Dr. Jamie Cuticchia, head of the hospital's bioinformatics supercomputer centre and professor of medical biophysics at the University of Toronto, was locked out of his hospital office on Oct. 19 and dismissed on Nov. 1.

"My office and personal effects were seized, hospital staff were given access to my personal and project papers, my email and my computer files. My assistant was unable to enter her office, had the keys to her desk confiscated and was escorted out of the building," Cuticchia said.

"The actions taken here set a precedent that an academic health science centre can seize the offices of its scientific staff without providing reasons to them, can take one's research program and hand it over to other researchers, and can seize both grants and the products of one's academic research without due process or explanation," he added.

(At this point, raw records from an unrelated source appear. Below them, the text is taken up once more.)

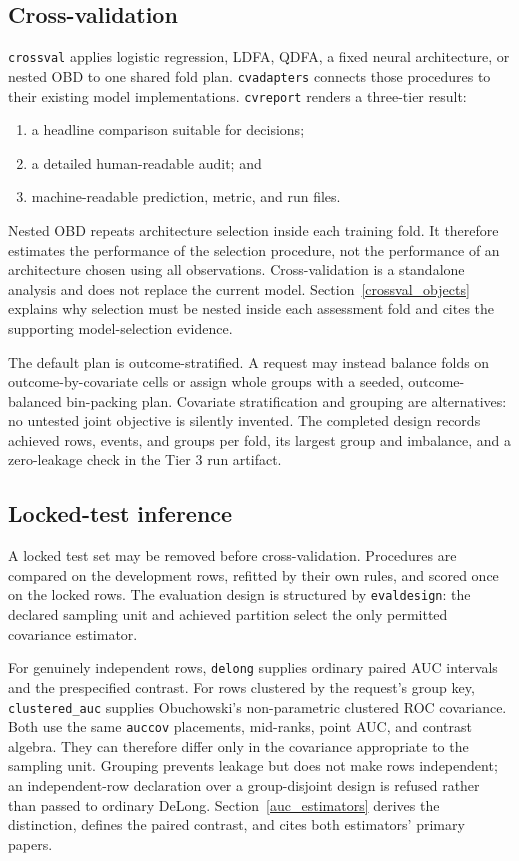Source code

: \subsection{Cross-validation}

\texttt{crossval} applies logistic regression, LDFA, QDFA, a fixed
neural architecture, or nested OBD to one shared fold plan.
\texttt{cvadapters} connects those procedures to their existing model
implementations.  \texttt{cvreport} renders a three-tier result:

\begin{enumerate}
\item a headline comparison suitable for decisions;
\item a detailed human-readable audit; and
\item machine-readable prediction, metric, and run files.
\end{enumerate}

Nested OBD repeats architecture selection inside each training fold.
It therefore estimates the performance of the selection procedure,
not the performance of an architecture chosen using all observations.
Cross-validation is a standalone analysis and does not replace the
current model.
Section~\ref{crossval_objects} explains why selection must be nested inside each
assessment fold and cites the supporting model-selection evidence.

The default plan is outcome-stratified.  A request may instead balance
folds on outcome-by-covariate cells or assign whole groups with a
seeded, outcome-balanced bin-packing plan.  Covariate stratification
and grouping are alternatives: no untested joint objective is silently
invented.  The completed design records achieved rows, events, and
groups per fold, its largest group and imbalance, and a zero-leakage
check in the Tier 3 run artifact.

\subsection{Locked-test inference}

A locked test set may be removed before cross-validation.  Procedures
are compared on the development rows, refitted by their own rules, and
scored once on the locked rows.  The evaluation design is structured by
\texttt{evaldesign}: the declared sampling unit and achieved partition
select the only permitted covariance estimator.

For genuinely independent rows, \texttt{delong} supplies ordinary
paired AUC intervals and the prespecified contrast.  For rows clustered
by the request's group key, \texttt{clustered\_auc} supplies
Obuchowski's non-parametric clustered ROC covariance.  Both use the
same \texttt{auccov} placements, mid-ranks, point AUC, and contrast
algebra.  They can therefore differ only in the covariance appropriate
to the sampling unit.  Grouping prevents leakage but does not make rows
independent; an independent-row declaration over a group-disjoint
design is refused rather than passed to ordinary DeLong.
Section~\ref{auc_estimators} derives the distinction, defines the paired
contrast, and cites both estimators' primary papers.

The hospital alleges that Cuticchia and his colleagues illegally transferred the GDB's Internet domain name to a Maryland-based non-profit company. Cuticchia argues that the transfer was part of a legitimate effort to raise funds to keep the world's only large public domain database alive.

"This is a matter of grave concern," said CAUT president Tom Booth. "CAUT will be investigating the matter and will see that Cuticchia's academic rights are protected."

The University of Toronto has maintained Cuticchia's appointment.

The GDB was created in 1990 as an international compendium of data on human genome research. It was funded by the U.S. Department of Energy, the National Institutes of Health, and a number of other funding sources. It was formed as a public database to provide data free of charge to academic researchers without copyright restrictions. Private companies have also used GDB as an important source of data.

Cuticchia began working on the database at Johns Hopkins University in 1992. When the U.S. Department of Energy cut funding for GDB, Cuticchia obtained funding from IBM, Oracle, and an anonymous donor to continue his research in GDB at Toronto's Hospital for Sick Children in 1998.

Since then Cuticchia has raised $50 million in grants and contributions while at HSC. His grants funded the purchase of Canada's largest supercomputer, which was made available free of charge for Ontario researchers through the Ontario Centre for Genomic Computing, a project directed by Dr. Gregg Silk, who was dismissed along with Cuticchia.

According to Cuticchia, "GDB requires funding and staff to create a new version of the outdated software while guaranteeing continued free access to academic researchers."

The goal was to raise money for GDB to ensure free academic access over the Internet, while providing copies of the database for companies with commercial licenses. This revenue model has also been accepted by many other biological databases.

"All software developed in this arrangement would be placed in the public domain, and all data freely available for scientific use," Cuticchia said. "The only condition of funding would be that GDB data could be packaged with proprietary data from the funding body and made available to commercial organizations for a fee. In this process, no intellectual property of GDB would be transferred to funding corporations. Rather, the IP created under the funding would be transferred to the GDB and the public domain."